* ABOUT THIS TASK: Tally how many lines of these entries hold the string "science". Return the number alone.

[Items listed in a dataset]
===
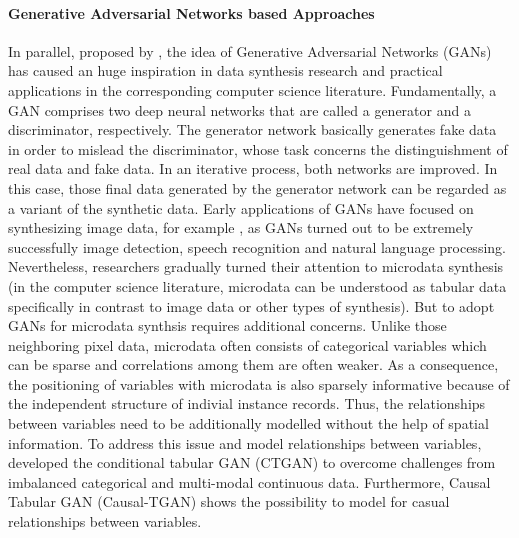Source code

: \paragraph{Generative Adversarial Networks based Approaches}
In parallel, proposed by \citet{goodfellow2020generative}, the idea of Generative Adversarial Networks (GANs) has caused an huge inspiration
in data synthesis research and practical applications in the corresponding computer science literature. Fundamentally, a GAN comprises two deep 
neural networks that are called a generator and a discriminator, respectively. The generator network basically generates fake data in order to
mislead the discriminator, whose task concerns the distinguishment of real data and fake data. In an iterative process, both networks
are improved. In this case, those final data generated by the generator network can be regarded as a variant of the synthetic data.
Early applications of GANs have focused on synthesizing image data, for example \citep{denton2015deep}, as GANs turned out to be extremely
successfully image detection, speech recognition and natural language processing. Nevertheless, researchers gradually turned their attention to
microdata synthesis (in the computer science literature, microdata can be understood as tabular data specifically in contrast to image data or other types of synthesis). 
But to adopt GANs for microdata synthsis requires additional concerns. Unlike those neighboring pixel data, microdata often consists of categorical variables
which can be sparse and correlations among them are often weaker. As a consequence, the positioning of variables with microdata is also
sparsely informative because of the independent structure of indivial instance records. Thus, the relationships between variables need to be 
additionally modelled without the help of spatial information. To address this issue and model relationships between variables, 
\citet*{xu2019modeling} developed the conditional tabular GAN (CTGAN) to overcome challenges from imbalanced categorical and multi-modal continuous data.
Furthermore, Causal Tabular GAN (Causal-TGAN) \citep{wen2021causal} shows the possibility to model for casual relationships between variables.

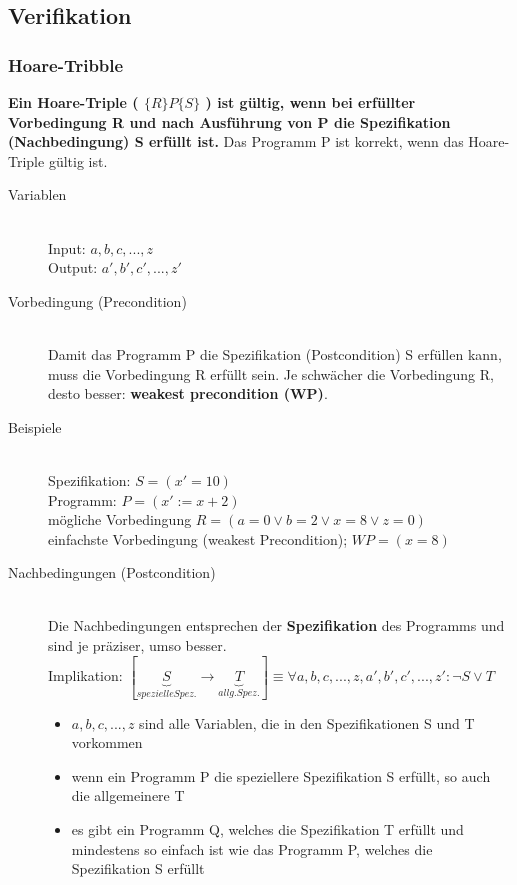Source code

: \documentclass[a4paper,10pt]{article}
\newcommand{\Bold}[1]{\textbf{#1}} %
\newcommand{\ra}{\rightarrow}
\begin{document}
\subsection{Verifikation}
\subsubsection{Hoare-Tribble}
\Bold {Ein Hoare-Triple ( $\{ R \} P \{ S \}$ ) ist g\"ultig, wenn bei erf\"ullter Vorbedingung R und nach Ausf\"uhrung von P die Spezifikation (Nachbedingung) S erf\"ullt ist.} Das Programm P ist korrekt, wenn das Hoare-Triple g\"ultig ist.
\begin{description}
	\item[Variablen] \hfill \\
		Input: $a, b, c, ..., z$ \\
		Output: $a', b', c', ..., z'$
	\item[Vorbedingung (Precondition)] \hfill \\
		Damit das Programm P die Spezifikation (Postcondition) S erf\"ullen kann, muss die Vorbedingung R erf\"ullt sein. Je schw\"acher die Vorbedingung R, desto besser: \Bold {weakest precondition (WP)}.
	\item[Beispiele] \hfill \\
		Spezifikation: $S = (x' = 10)$ \\
		Programm: $P = (x' := x + 2)$ \\
		m\"ogliche Vorbedingung $R = (a = 0 \vee b = 2 \vee x = 8 \vee z = 0)$ \\
		einfachste Vorbedingung (weakest Precondition);  $WP = (x = 8)$
	\item[Nachbedingungen (Postcondition)] \hfill \\
		Die Nachbedingungen entsprechen der \Bold {Spezifikation} des Programms und sind je pr\"aziser, umso besser. \\
		Implikation: $[\underbrace{S}_{spezielle Spez.} \ra \underbrace{T}_{allg. Spez.}] \equiv \forall a, b, c, ..., z, a', b', c', ..., z': \neg S \vee T$
		\begin{itemize}
			\item $a, b, c, ..., z$ sind alle Variablen, die in den Spezifikationen S und T vorkommen
			\item wenn ein Programm P die speziellere Spezifikation S erf\"ullt, so auch die allgemeinere T
			\item es gibt ein Programm Q, welches die Spezifikation T erf\"ullt und mindestens so einfach ist wie das Programm P, welches die Spezifikation S erf\"ullt

\end{itemize}
\end{description}
\end{document}
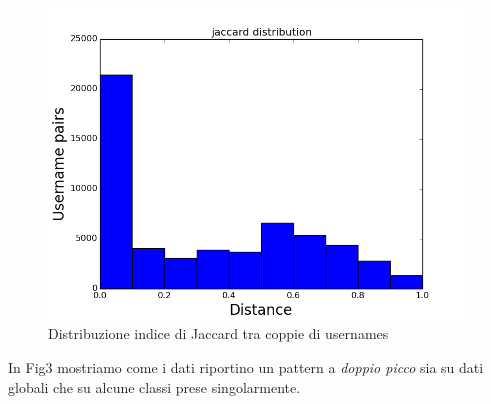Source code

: \begin{figure}[h!]
\centering
\includegraphics[width=110mm]{chapters/distanceplot/jaccard_distribution.png}
\caption{Distribuzione indice di Jaccard tra coppie di usernames \label{overflow}}
\end{figure}

\newpage

In Fig3 mostriamo come i dati riportino un pattern a \textit{doppio picco} sia su dati globali che su alcune classi prese singolarmente.


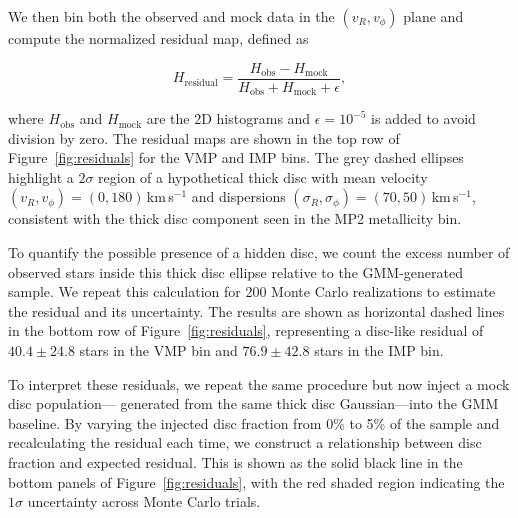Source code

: \documentclass[a4paper,12pt]{article}
\begin{document}
We then bin both the observed and mock data in the $(v_R, v_\phi)$ plane and compute the 
normalized residual map, defined as

\[
H_{\mathrm{residual}} = \frac{H_{\mathrm{obs}} - H_{\mathrm{mock}}}{H_{\mathrm{obs}} + H_{\mathrm{mock}} + \epsilon},
\]

where $H_{\mathrm{obs}}$ and $H_{\mathrm{mock}}$ are the 2D histograms and $\epsilon = 10^{-5}$ is added 
to avoid division by zero. The residual maps are shown in the top row of Figure~\ref{fig:residuals} for 
the VMP and IMP bins. The grey dashed ellipses highlight a $2\sigma$ region of a hypothetical thick disc 
with mean velocity $(v_R, v_\phi) = (0, 180)$\,km\,s$^{-1}$ and dispersions $(\sigma_R, \sigma_\phi) 
= (70, 50)$\,km\,s$^{-1}$, consistent with the thick disc component seen in the MP2 metallicity bin.

To quantify the possible presence of a hidden disc, we count the excess number of observed stars inside 
this thick disc ellipse relative to the GMM-generated sample. We repeat this calculation for 200 Monte 
Carlo realizations to estimate the residual and its uncertainty. The results are shown as horizontal 
dashed lines in the bottom row of Figure~\ref{fig:residuals}, representing a disc-like residual 
of $40.4 \pm 24.8$ stars in the VMP bin and $76.9 \pm 42.8$ stars in the IMP bin.

To interpret these residuals, we repeat the same procedure but now inject a mock disc population—
generated from the same thick disc Gaussian—into the GMM baseline. By varying the injected disc 
fraction from 0\% to 5\% of the sample and recalculating the residual each time, we construct a 
relationship between disc fraction and expected residual. This is shown as the solid black line in the 
bottom panels of Figure~\ref{fig:residuals}, with the red shaded region indicating the $1\sigma$ 
uncertainty across Monte Carlo trials.
\end{document}
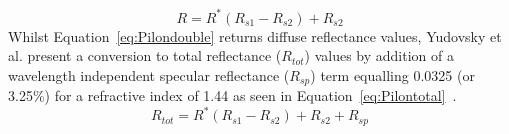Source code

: \begin{equation}
    R = R^*(R_{s1} - R_{s2}) + R_{s2}
\label{eq:Pilondouble}
\end{equation}
Whilst Equation~\eqref{eq:Pilondouble} returns diffuse reflectance values, Yudovsky et al. present a conversion to total reflectance ($R_{tot}$) values by addition of a wavelength independent specular reflectance ($R_{sp}$) term equalling 0.0325 (or 3.25\%) for a refractive index of 1.44 as seen in Equation~\eqref{eq:Pilontotal}~\citep{Yudovsky2011a}.
\begin{equation}
    R_{tot} = R^*(R_{s1} - R_{s2}) + R_{s2} +R_{sp}
\label{eq:Pilontotal}
\end{equation}

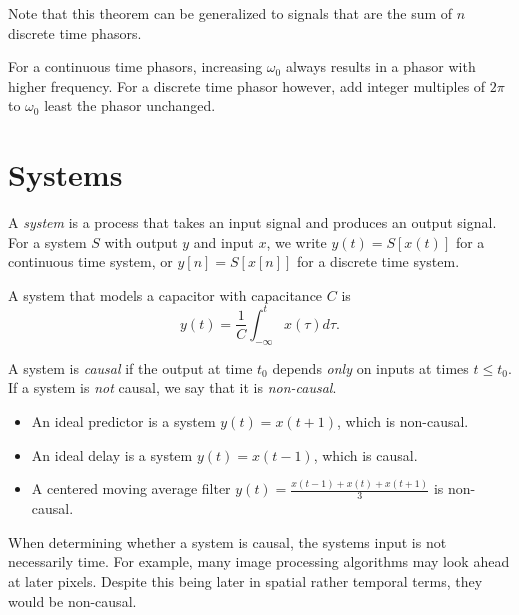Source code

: \begin{rmk}
    Note that this theorem can be generalized to signals that are the sum of $n$ discrete time phasors.
\end{rmk}

\begin{rmk}
    For a continuous time phasors, increasing $\omega_0$ always results in a phasor with higher frequency. For a discrete time phasor however, add integer multiples of $2\pi$ to $\omega_0$ least the phasor unchanged.
\end{rmk}

\section{Systems}

A \emph{system} is a process that takes an input signal and produces an output signal. For a system $S$ with output $y$ and input $x$, we write $y(t) = S[x(t)]$ for a continuous time system, or $y[n] = S[x[n]]$ for a discrete time system.

\begin{exmp}
    A system that models a capacitor with capacitance $C$ is \[y(t) = \frac{1}{C}\int_{-\infty}^{t}x(\tau)d\tau.\]
\end{exmp}

\begin{defn}
    A system is \emph{causal} if the output at time $t_0$ depends \emph{only} on inputs at times $t \leq t_0$. If a system is \emph{not} causal, we say that it is \emph{non-causal}.
\end{defn}

\begin{exmp}\proofbreak
    \begin{itemize}
        \item An ideal predictor is a system $y(t) = x(t+1)$, which is non-causal.
        \item An ideal delay is a system $y(t) = x(t-1)$, which is causal.
        \item A centered moving average filter $y(t) = \frac{x(t-1) + x(t) + x(t+1)}{3}$ is non-causal.
    \end{itemize}
\end{exmp}

\begin{rmk}
    When determining whether a system is causal, the systems input is not necessarily time. For example, many image processing algorithms may look ahead at later pixels. Despite this being later in spatial rather temporal terms, they would be non-causal.
\end{rmk}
===
* RESPONSE TO THIS TASK: 2